- [Records for this task]:
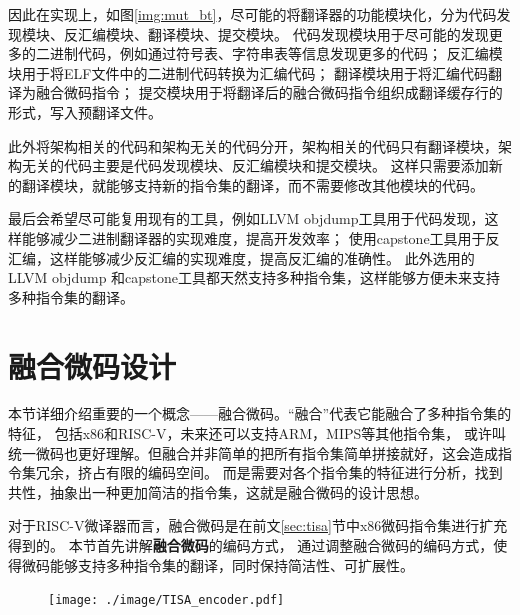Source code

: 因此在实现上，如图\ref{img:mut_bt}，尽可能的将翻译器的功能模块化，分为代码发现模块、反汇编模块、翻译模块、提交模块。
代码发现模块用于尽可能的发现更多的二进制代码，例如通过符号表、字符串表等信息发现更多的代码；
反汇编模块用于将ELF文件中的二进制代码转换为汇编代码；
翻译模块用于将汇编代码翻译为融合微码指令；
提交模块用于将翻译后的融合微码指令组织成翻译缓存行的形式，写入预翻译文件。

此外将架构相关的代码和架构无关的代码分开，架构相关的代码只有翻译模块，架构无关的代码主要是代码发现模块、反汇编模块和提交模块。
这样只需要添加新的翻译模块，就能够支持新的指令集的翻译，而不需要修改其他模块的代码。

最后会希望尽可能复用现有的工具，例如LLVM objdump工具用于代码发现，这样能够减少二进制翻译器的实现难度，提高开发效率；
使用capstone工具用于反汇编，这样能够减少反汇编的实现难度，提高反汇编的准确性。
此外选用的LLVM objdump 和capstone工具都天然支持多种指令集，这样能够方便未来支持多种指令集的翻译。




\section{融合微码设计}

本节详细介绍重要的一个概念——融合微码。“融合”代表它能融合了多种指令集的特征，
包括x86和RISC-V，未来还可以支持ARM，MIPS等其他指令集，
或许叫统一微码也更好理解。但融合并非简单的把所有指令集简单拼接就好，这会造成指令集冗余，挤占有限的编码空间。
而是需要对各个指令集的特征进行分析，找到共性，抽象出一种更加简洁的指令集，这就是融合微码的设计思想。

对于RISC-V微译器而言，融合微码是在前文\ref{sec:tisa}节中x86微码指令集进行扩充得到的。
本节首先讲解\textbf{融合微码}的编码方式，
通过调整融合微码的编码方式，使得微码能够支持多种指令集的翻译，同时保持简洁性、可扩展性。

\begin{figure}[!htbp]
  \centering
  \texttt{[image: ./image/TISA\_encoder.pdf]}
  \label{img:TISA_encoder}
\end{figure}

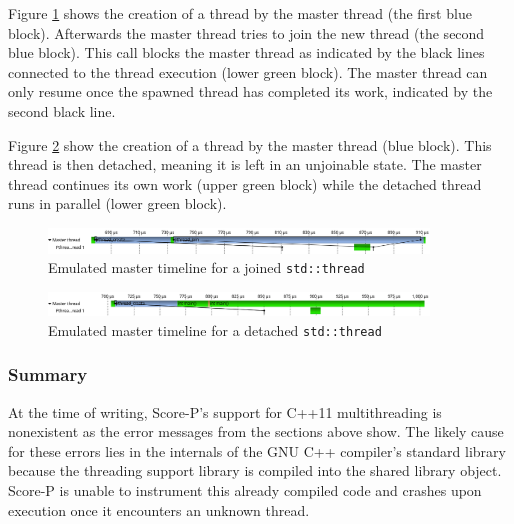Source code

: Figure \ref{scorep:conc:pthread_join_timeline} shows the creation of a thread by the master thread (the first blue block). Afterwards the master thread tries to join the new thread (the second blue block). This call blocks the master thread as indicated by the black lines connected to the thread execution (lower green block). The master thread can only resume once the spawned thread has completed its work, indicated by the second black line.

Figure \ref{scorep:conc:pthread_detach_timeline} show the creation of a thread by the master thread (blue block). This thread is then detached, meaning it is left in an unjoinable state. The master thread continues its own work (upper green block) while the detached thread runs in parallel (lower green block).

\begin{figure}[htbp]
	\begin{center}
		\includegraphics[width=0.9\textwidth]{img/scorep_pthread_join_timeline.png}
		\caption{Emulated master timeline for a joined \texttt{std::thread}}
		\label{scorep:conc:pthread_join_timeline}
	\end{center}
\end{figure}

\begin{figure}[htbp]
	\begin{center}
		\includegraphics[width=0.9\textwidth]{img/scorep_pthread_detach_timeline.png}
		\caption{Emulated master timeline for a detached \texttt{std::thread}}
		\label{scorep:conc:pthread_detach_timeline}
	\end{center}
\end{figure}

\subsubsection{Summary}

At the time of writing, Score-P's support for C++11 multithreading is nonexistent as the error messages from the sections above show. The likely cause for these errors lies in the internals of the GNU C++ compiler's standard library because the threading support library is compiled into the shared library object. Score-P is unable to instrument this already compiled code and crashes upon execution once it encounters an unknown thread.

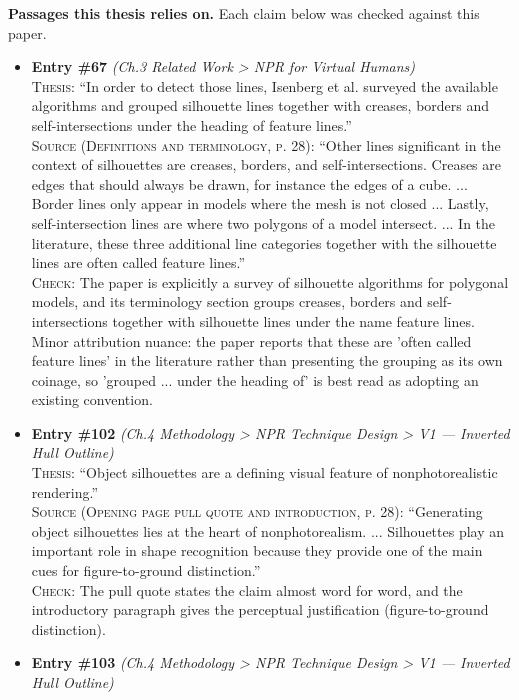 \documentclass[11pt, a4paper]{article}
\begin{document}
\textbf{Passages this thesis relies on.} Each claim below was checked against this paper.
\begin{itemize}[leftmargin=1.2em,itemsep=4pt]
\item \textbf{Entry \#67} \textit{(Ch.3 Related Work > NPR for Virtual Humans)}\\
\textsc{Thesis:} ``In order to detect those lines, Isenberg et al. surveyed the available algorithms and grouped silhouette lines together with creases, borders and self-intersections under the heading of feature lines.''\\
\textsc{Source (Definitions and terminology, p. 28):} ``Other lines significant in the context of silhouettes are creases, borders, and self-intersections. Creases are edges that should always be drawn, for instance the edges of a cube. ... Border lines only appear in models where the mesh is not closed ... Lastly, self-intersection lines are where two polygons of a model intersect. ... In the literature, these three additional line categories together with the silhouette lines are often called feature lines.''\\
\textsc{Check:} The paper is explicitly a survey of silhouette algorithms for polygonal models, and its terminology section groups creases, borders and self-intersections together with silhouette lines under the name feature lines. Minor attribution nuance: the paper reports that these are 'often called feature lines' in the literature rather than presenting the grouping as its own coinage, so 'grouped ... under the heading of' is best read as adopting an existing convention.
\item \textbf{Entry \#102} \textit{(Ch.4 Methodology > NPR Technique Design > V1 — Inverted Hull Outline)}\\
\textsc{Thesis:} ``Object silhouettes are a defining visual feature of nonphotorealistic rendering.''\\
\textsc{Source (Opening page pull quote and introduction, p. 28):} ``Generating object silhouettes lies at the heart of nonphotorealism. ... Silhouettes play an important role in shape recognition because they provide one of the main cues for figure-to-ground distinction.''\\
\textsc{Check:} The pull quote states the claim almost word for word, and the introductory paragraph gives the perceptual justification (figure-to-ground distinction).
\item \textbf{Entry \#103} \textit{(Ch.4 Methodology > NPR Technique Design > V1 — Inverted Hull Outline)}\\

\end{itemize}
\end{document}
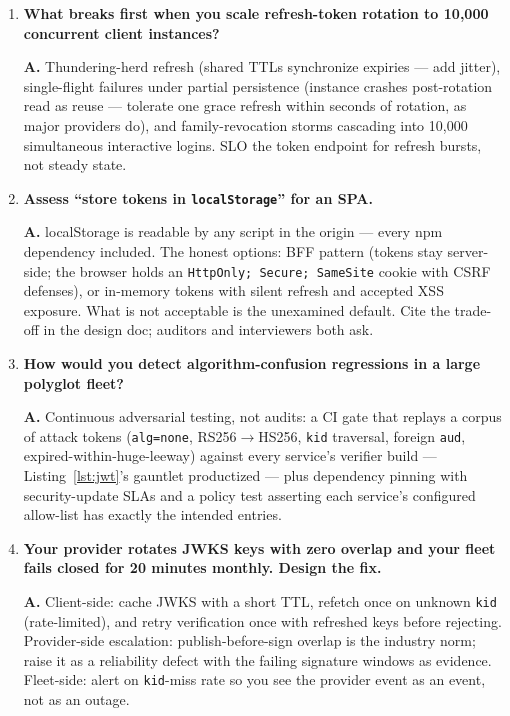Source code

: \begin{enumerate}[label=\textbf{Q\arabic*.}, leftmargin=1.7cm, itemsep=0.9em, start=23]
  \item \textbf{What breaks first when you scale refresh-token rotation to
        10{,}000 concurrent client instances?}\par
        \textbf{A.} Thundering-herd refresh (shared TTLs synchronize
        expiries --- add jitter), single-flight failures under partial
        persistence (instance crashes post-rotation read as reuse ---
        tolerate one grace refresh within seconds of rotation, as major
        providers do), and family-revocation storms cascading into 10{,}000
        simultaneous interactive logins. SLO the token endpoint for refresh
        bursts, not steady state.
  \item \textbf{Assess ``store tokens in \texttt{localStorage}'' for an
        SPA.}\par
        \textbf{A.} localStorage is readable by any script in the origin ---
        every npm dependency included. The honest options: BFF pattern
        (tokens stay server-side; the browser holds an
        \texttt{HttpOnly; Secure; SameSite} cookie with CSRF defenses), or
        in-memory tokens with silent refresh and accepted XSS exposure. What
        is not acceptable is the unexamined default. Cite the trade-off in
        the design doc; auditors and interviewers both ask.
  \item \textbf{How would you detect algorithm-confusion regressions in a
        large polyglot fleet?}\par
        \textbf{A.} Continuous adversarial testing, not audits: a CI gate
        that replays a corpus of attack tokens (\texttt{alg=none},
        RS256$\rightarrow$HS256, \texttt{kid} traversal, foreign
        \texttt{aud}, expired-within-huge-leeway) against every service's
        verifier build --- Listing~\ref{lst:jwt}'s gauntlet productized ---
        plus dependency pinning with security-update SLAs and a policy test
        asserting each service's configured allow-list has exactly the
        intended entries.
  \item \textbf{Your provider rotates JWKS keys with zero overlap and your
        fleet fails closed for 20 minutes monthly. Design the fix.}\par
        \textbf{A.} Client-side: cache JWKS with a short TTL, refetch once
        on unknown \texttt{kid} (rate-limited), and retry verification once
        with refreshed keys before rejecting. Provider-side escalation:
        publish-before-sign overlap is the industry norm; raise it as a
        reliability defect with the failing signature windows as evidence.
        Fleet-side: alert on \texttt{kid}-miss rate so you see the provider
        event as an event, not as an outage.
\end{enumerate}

* * *

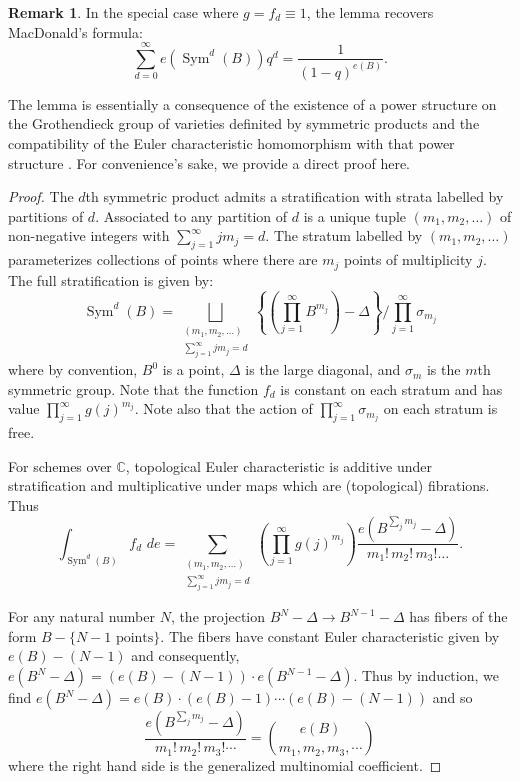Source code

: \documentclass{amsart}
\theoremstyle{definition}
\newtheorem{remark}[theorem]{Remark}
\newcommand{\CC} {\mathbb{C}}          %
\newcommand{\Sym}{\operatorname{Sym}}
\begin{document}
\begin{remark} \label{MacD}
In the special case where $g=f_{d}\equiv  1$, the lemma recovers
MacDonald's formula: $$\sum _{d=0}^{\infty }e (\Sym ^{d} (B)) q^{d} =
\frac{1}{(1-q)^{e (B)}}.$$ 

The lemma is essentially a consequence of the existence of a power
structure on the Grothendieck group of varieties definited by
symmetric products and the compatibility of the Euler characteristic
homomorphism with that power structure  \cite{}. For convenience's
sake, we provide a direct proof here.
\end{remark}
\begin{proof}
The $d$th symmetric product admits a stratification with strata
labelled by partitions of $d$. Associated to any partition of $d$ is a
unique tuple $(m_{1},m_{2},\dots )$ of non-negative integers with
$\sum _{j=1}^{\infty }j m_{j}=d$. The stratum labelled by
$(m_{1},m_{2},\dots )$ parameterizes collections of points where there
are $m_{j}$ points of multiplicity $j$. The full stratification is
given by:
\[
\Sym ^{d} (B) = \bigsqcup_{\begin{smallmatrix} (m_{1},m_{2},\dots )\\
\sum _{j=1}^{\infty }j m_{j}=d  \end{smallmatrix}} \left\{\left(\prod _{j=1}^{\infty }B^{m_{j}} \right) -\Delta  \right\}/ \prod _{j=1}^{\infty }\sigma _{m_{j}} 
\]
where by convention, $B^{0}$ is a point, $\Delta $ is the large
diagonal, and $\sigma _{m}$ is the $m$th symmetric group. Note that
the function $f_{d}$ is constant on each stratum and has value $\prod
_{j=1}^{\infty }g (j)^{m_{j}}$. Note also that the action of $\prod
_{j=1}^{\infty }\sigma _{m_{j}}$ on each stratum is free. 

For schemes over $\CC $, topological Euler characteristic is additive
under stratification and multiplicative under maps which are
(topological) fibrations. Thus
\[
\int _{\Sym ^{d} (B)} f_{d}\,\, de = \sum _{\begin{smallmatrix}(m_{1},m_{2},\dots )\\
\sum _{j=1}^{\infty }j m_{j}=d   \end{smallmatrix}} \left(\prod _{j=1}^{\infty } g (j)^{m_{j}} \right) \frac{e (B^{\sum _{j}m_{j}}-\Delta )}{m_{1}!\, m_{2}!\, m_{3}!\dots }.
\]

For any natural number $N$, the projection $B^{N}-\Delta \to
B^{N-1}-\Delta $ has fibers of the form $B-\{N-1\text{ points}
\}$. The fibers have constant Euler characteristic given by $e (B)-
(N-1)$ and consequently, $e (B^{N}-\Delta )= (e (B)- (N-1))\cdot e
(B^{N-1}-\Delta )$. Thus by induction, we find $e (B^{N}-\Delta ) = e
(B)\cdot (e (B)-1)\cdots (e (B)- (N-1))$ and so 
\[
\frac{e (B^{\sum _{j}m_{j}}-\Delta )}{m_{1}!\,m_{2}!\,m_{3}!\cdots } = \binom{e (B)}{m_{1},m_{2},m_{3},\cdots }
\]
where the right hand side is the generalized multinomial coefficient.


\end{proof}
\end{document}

- [Instructions for the task]:
Count the lines of the listing above in which the word "Technique" appears; state only the count.

- [Result of the task]:
2